AUSTRALIAN DOLLAR, INFLATION EXPECTATIONS, TALKING POINTS:
- Australian consumer inflation expectations slid in July
- Persistently low consumer price acceleration is among the Reserve Bank of Australia’s biggest headaches
- The Australian Dollar remains pressures
The Australian Dollar slipped just a little on Thursday as official data found consumers even less concerned about inflation than they had been in the previous month.
Consumer inflation expectations came in at 3.9% on the year for July, below the 4.2% seen in June. This probably will not please interest rate setters at the Reserve Bank of Australia. Low inflation is one of their key concerns at present and shoppers’ expectations of further price rises are a key component of policy.

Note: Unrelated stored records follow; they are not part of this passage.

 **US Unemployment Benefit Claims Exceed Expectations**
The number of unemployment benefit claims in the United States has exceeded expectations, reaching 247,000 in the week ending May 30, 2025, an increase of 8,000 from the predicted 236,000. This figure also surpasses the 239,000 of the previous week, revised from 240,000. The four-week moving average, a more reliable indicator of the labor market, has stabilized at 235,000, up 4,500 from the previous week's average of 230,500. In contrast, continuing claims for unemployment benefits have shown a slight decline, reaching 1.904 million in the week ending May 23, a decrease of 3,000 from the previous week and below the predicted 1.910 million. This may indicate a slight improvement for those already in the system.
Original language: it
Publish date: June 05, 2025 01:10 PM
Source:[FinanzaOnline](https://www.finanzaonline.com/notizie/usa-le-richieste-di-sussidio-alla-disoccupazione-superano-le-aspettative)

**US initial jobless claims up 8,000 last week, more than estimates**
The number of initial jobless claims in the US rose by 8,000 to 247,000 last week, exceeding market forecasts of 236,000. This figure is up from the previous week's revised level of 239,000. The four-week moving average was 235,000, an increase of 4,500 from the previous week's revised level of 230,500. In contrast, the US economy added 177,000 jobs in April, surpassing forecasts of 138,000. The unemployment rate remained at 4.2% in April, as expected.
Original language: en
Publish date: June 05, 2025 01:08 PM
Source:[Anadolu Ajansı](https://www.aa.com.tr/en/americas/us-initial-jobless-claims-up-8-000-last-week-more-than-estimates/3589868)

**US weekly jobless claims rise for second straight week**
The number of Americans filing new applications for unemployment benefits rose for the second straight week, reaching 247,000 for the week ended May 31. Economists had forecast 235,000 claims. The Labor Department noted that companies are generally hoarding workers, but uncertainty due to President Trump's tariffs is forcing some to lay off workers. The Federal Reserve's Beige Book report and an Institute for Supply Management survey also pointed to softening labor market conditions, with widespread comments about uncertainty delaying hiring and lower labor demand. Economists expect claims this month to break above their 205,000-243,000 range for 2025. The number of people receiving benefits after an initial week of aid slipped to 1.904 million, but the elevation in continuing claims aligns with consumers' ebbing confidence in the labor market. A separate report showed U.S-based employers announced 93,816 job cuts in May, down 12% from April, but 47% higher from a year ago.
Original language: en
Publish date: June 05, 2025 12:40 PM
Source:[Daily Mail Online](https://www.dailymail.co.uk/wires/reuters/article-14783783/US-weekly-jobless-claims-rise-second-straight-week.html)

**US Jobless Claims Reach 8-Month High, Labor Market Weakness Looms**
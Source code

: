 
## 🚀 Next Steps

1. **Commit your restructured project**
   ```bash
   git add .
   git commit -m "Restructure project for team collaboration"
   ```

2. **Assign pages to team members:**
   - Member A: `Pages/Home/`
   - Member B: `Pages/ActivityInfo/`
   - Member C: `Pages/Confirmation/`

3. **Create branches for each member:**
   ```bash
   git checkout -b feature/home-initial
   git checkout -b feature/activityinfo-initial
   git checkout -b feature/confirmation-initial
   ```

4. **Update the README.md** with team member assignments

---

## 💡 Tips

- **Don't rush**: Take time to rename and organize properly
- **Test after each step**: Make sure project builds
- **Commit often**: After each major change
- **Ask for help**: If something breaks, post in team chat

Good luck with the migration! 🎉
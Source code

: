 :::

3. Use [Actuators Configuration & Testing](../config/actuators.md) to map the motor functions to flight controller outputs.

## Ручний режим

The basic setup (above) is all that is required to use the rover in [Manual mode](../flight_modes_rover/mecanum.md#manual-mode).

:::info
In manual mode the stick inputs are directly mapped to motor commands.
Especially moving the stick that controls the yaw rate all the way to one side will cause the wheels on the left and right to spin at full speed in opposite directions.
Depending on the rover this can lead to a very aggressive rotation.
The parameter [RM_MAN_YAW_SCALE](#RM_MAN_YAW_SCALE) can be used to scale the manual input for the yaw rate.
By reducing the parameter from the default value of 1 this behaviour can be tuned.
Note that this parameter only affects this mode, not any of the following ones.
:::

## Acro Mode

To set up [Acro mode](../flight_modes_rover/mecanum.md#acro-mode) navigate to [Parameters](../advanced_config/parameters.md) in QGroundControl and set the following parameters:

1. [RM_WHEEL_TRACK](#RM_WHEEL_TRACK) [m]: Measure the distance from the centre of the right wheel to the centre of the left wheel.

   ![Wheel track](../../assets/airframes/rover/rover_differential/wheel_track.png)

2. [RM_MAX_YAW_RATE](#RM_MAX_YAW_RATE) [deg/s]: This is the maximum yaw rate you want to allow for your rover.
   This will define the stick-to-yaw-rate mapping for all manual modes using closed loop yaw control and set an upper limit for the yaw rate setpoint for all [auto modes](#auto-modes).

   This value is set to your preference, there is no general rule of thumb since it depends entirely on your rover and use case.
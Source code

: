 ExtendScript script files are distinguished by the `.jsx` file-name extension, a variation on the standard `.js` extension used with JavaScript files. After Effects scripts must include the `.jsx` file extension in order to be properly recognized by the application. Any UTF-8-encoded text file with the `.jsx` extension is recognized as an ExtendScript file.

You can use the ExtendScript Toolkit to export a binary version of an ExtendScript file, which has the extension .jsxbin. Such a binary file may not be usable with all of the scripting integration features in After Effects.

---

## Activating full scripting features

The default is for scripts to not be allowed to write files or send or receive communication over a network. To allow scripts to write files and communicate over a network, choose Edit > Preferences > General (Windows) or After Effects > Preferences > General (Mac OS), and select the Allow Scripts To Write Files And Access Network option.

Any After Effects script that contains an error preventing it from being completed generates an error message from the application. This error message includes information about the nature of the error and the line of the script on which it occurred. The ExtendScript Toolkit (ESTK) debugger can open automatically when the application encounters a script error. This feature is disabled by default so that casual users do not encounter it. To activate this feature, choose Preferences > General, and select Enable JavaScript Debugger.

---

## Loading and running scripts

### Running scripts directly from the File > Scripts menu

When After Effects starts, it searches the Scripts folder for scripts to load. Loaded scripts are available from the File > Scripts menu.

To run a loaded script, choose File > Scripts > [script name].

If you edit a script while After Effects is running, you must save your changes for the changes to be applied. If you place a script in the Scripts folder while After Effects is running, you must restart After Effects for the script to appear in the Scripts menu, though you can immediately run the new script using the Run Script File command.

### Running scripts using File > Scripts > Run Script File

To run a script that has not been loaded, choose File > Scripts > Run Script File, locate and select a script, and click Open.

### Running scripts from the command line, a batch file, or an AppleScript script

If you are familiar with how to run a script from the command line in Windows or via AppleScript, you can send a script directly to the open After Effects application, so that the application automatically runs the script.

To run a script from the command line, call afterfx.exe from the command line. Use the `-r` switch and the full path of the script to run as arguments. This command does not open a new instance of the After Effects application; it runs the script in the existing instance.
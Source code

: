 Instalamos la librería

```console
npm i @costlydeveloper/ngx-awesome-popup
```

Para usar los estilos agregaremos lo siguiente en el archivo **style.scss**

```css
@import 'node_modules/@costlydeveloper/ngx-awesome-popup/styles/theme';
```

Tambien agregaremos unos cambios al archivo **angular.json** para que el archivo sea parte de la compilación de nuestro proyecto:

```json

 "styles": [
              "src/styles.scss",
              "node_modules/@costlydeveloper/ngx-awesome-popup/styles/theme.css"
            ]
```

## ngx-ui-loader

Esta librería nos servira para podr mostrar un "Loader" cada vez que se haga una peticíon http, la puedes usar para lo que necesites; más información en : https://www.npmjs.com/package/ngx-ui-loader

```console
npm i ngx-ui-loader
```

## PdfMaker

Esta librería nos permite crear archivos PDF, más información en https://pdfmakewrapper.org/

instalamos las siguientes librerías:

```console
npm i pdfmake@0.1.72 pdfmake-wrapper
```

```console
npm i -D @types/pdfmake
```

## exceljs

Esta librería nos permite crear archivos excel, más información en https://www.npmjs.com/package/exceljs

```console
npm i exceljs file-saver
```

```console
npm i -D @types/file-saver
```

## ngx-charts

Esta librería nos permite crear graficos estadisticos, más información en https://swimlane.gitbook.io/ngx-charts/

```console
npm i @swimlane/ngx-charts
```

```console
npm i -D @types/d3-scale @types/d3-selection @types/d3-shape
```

Annualized Australian Consumer Price Inflation has been below the RBA target band’s lower bound of 2% for most of the time since 2014. Its stubborn weakness is perhaps the main reason why local interest-rate futures markets fail to fully price even a single quarter-point increase in the record-low, 1.5% Official Cash Rate either this year or next.
This contrast between this prognosis and the aggressive interest-rate hawkishness of the US Federal Reserve has weighed heavily on AUD/USD.
This pervasive backdrop is always likely to reassert itself and stymie Aussie bulls, who have in any case to struggle with the possibility of new trade war headlines of the sort, which have already weighed on the currency. We can see an example of this on the daily chart below. AUD/USD briefly traded above its previous range only to slide back into it this week as the US contemplated new tariffs on yet more Chinese imports.
The Australian Dollar can act at the foreign exchange market’s favorite liquid China-growth proxy given its home country’s famed raw material export links with China.
Technical focus now is on the base of that support band which has so far held AUD/USD bears in check. Should it fail to do so on another test, which looks likely, the pair will be down to lows not seen since the start of 2017.